No one wants to think that their vacation might begin or end with an emergency, but it’s always better to be prepared than struggle to find information when you most need it. When traveling to a new destination, it’s always best to do some research beforehand. Read travel reviews, check the State Department website for country updates, and enroll in the Smart Traveler Enrollment Program (STEP) for updates and gather information on emergency numbers (police, fire/ambulance, embassy, or consulate).

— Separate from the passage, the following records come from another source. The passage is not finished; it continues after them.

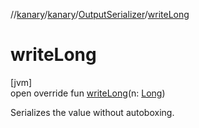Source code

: //[kanary](../../../index.md)/[kanary](../index.md)/[OutputSerializer](index.md)/[writeLong](write-long.md)

# writeLong

[jvm]\
open override fun [writeLong](write-long.md)(n: [Long](https://kotlinlang.org/api/latest/jvm/stdlib/kotlin/-long/index.html))

Serializes the value without autoboxing.
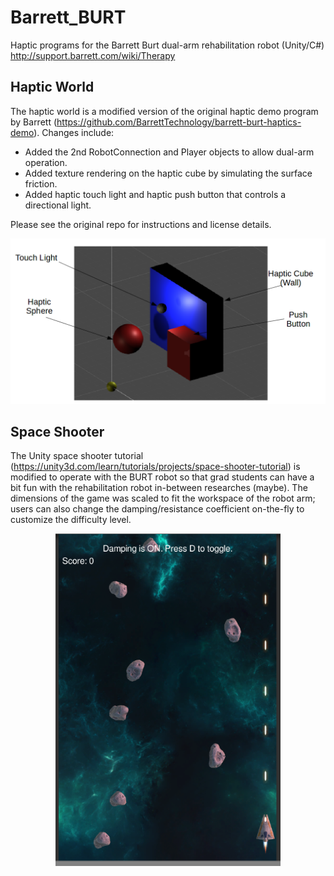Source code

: # Barrett_BURT
Haptic programs for the Barrett Burt dual-arm rehabilitation robot (Unity/C#)
http://support.barrett.com/wiki/Therapy

## Haptic World
The haptic world is a modified version of the original haptic demo program by Barrett (https://github.com/BarrettTechnology/barrett-burt-haptics-demo). Changes include:
* Added the 2nd RobotConnection and Player objects to allow dual-arm operation.
* Added texture rendering on the haptic cube by simulating the surface friction.
* Added haptic touch light and haptic push button that controls a directional light.

Please see the original repo for instructions and license details.

<p align="center"> <img src="./barrett-burt-haptics-demo-bimanual-world/HapticWorld.png" width="800"/> </p>

## Space Shooter
The Unity space shooter tutorial (https://unity3d.com/learn/tutorials/projects/space-shooter-tutorial) is modified to operate with the BURT robot so that grad students can have a bit fun with the rehabilitation robot in-between researches (maybe). The dimensions of the game was scaled to fit the workspace of the robot arm; users can also change the damping/resistance coefficient on-the-fly to customize the difficulty level.

<p align="center">  <img src="./Space Shooter/SpaceShooter.png" width="360"/> </p>
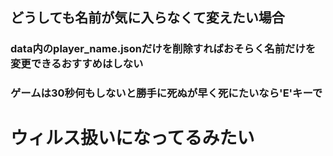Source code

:## どうしても名前が気に入らなくて変えたい場合

### data内のplayer_name.jsonだけを削除すればおそらく名前だけを変更できるおすすめはしない
### ゲームは30秒何もしないと勝手に死ぬが早く死にたいなら'E'キーで

# ウィルス扱いになってるみたい
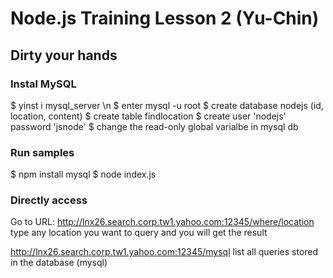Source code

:# Node.js Training Lesson 2 (Yu-Chin)

## Dirty your hands

### Instal MySQL
$ yinst i mysql_server \n
$ enter mysql -u root
$ create database nodejs (id, location, content)
$ create table findlocation
$ create user 'nodejs' password 'jsnode'
$ change the read-only global varialbe in mysql db

### Run samples
$ npm install mysql
$ node index.js

### Directly access
Go to URL: 
  http://lnx26.search.corp.tw1.yahoo.com:12345/where/location
    type any location you want to query and you will get the result

  http://lnx26.search.corp.tw1.yahoo.com:12345/mysql
    list all queries stored in the database (mysql)
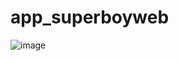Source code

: # app_superboyweb

![image](https://github.com/user-attachments/assets/2d57bdad-e3ca-4369-80f6-b7b86942e092)






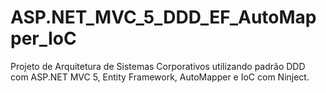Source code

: # ASP.NET_MVC_5_DDD_EF_AutoMapper_IoC
Projeto de Arquitetura de Sistemas Corporativos utilizando padrão DDD com ASP.NET MVC 5, Entity Framework, AutoMapper e IoC com Ninject.
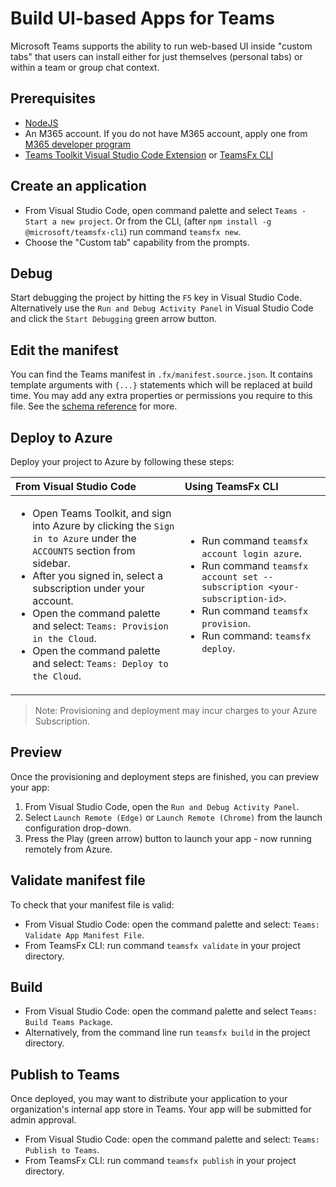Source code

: # Build UI-based Apps for Teams

Microsoft Teams supports the ability to run web-based UI inside "custom tabs" that users can install either for just themselves (personal tabs) or within a team or group chat context.

## Prerequisites

- [NodeJS](https://nodejs.org/en/)
- An M365 account. If you do not have M365 account, apply one from [M365 developer program](https://developer.microsoft.com/en-us/microsoft-365/dev-program)
- [Teams Toolkit Visual Studio Code Extension](https://aka.ms/teams-toolkit) or [TeamsFx CLI](https://aka.ms/teamsfx-cli)

## Create an application

- From Visual Studio Code, open command palette and select `Teams - Start a new project`. Or from the CLI, (after `npm install -g @microsoft/teamsfx-cli`) run command `teamsfx new`.
- Choose the "Custom tab" capability from the prompts.

## Debug

Start debugging the project by hitting the `F5` key in Visual Studio Code. Alternatively use the `Run and Debug Activity Panel` in Visual Studio Code and click the `Start Debugging` green arrow button.

## Edit the manifest

You can find the Teams manifest in `.fx/manifest.source.json`. It contains template arguments with `{...}` statements which will be replaced at build time. You may add any extra properties or permissions you require to this file. See the [schema reference](https://docs.microsoft.com/en-us/microsoftteams/platform/resources/schema/manifest-schema) for more.

## Deploy to Azure

Deploy your project to Azure by following these steps:

| From Visual Studio Code                                                                                                                                                                                                                                                                                                                                                     | Using TeamsFx CLI                                                                                                                                                                                                            |
| :---------------------------------------------------------------------------------------------------------------------------------------------------------------------------------------------------------------------------------------------------------------------------------------------------------------------------------------------------------------------- | :--------------------------------------------------------------------------------------------------------------------------------------------------------------------------------------------------------------------------- |
| <ul><li>Open Teams Toolkit, and sign into Azure by clicking the `Sign in to Azure` under the `ACCOUNTS` section from sidebar.</li> <li>After you signed in, select a subscription under your account.</li><li>Open the command palette and select: `Teams: Provision in the Cloud`.</li><li>Open the command palette and select: `Teams: Deploy to the Cloud`.</li></ul> | <ul> <li>Run command `teamsfx account login azure`.</li> <li>Run command `teamsfx account set --subscription <your-subscription-id>`.</li> <li> Run command `teamsfx provision`.</li> <li>Run command: `teamsfx deploy`. </li></ul> |

> Note: Provisioning and deployment may incur charges to your Azure Subscription.

## Preview

Once the provisioning and deployment steps are finished, you can preview your app:
1. From Visual Studio Code, open the `Run and Debug Activity Panel`.
1. Select `Launch Remote (Edge)` or `Launch Remote (Chrome)` from the launch configuration drop-down. 
1. Press the Play (green arrow) button to launch your app - now running remotely from Azure.

## Validate manifest file

To check that your manifest file is valid:

- From Visual Studio Code: open the command palette and select: `Teams: Validate App Manifest File`.
- From TeamsFx CLI: run command `teamsfx validate` in your project directory.

## Build

- From Visual Studio Code: open the command palette and select `Teams: Build Teams Package`.
- Alternatively, from the command line run `teamsfx build` in the project directory.

## Publish to Teams

Once deployed, you may want to distribute your application to your organization's internal app store in Teams. Your app will be submitted for admin approval.

- From Visual Studio Code: open the command palette and select: `Teams: Publish to Teams`.
- From TeamsFx CLI: run command `teamsfx publish` in your project directory.
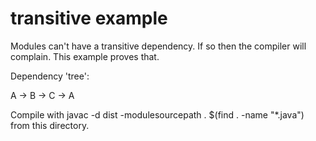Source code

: # transitive example

Modules can't have a transitive dependency. If so then the compiler will complain. This example proves that.

Dependency 'tree':

A -> B -> C -> A

Compile with javac -d dist -modulesourcepath . $(find . -name "*.java") from this directory.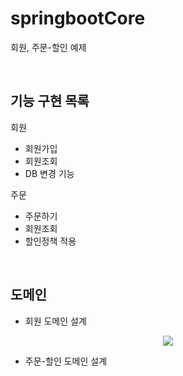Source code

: # springbootCore

회원, 주문-할인 예제

<br>


## 기능 구현 목록

회원
   * 회원가입
   * 회원조회
   * DB 변경 기능
   

주문
   * 주문하기
   * 회원조회
   * 할인정책 적용
   
  
 <br>
 
 ## 도메인
 
 - 회원 도메인 설계
 
<p align="center"><img src="/images/User_domain.png"></p>

- 주문-할인 도메인 설계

Keep Extra Copies of Important Documents
You never know when you might need a copy of your passport, driver’s license, or additional identification. Scan these documents to save online or print several hard copies and keep them secure. This way you won’t have to scramble if you need to.
Be Alert and Mindful
The best advice to keeping safe on vacation is to be mindful of where you are and who you are with. Keep your friends and family updated on where you are going, who you are going with, and what you will be doing. Check-in regularly with your contacts be careful when approaching strangers. Be aware of your surroundings, it’s easy to get distracted with new exciting adventures and forget that you are in a new environment. Keep an eye on your personal belongings and use good judgment at all times.
Lock Up Your Valuables
Traveling with anything super valuable is usually a bad idea, but if you absolutely have to you need to minimize the easy opportunities for theft. Firstly, travel backpacks are not very secure. Try using a slash-proof backpack or hardcase that would minimize slashing through the material. Calling ahead to your accommodations to ask about secure storage options is your best bet to secure your items.
Learn Common Travel Scams
Everyone thinks they’re too smart to be scammed – but it can happen to anyone. Wherever your travel destination is you’ll always find scammers waiting to trick you out of your cash or valuables. As the saying goes, “Forewarned is forearmed.” Research tactics that will keep you from being tricked out of hundreds or thousands of dollars.
Get Travel Insurance
People always think they will never need travel insurance until you do. The truth is everyone should carry some kind of health and property insurance when traveling. Why? Because stuff happens. You can’t prepare for everything and travel insurance is your safety net for when those unexpected and completely stressful occurrences happen.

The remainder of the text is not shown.